I mentioned in this month’s roadmap that my analytics tools weren’t working anymore because Shmeppy’s data became too large for them, and that I’d be working on fixing that.

Well I’ve done it! I have metrics again :blush:, and they’re way better than they ever have been. I even published the source code if you’re interested in seeing how they were made.

I’ll be making some other charts next week, and probably many more over time, but I’ve made the most important chart already, and here it is:

A “convocation” roughly means a “game where multiple people are actually playing a TRPG using Shmeppy”. So this chart shows the number of GMs using Shmeppy each month.

If you recall from How long will shmepy be in early access/how much will it cost I mentioned that only GMs will need a paid subscription when Shmeppy becomes non-free. So this chart is showing the number of users who would be paying for Shmeppy.

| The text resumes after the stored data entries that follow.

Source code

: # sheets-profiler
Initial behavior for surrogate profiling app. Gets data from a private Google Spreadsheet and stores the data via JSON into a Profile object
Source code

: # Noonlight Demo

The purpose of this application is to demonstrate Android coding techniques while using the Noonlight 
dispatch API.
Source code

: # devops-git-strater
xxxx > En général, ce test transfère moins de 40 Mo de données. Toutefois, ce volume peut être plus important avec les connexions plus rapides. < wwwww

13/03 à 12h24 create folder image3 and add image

This is the metric that I need to increase if Shmeppy is to survive. If I can’t get make these numbers grow by about 10x, Shmeppy will never be a source of financial stability for me, and I’ll have to go back to regular employment.

The stall in growth is pretty understandable given that I was moving and basically not touching the project for several months. But I’ll be working hard to try and grow these numbers quickly in 2020. :crossed_fingers:

I showed this to my mom and she was worried I lost half my users in the last month :sweat_smile:. In case any of you interpret this graph similarly… That last bar is so short because it’s only counting the convocations in the first 7 days of February: that month is in-progress.

One more graph, the last one I’ll be making this month.

Shows an interesting story. I’ve been paying for ads on Reddit for awhile and I can see that they’re reasonably effective at bringing in new user registrations.

I’m worried that the pace of registrations did not slow at the end of 2019 while the pace of unique GMs hosting convocations did. Makes me worried that user attrition is quite high.

Trying not to worry too much about interpreting the data just yet though. There’s a lot of possible interpretations, like this might be the natural ebb and flow of when people play TRPGs (how many people lost steam/took a break during the holidays?).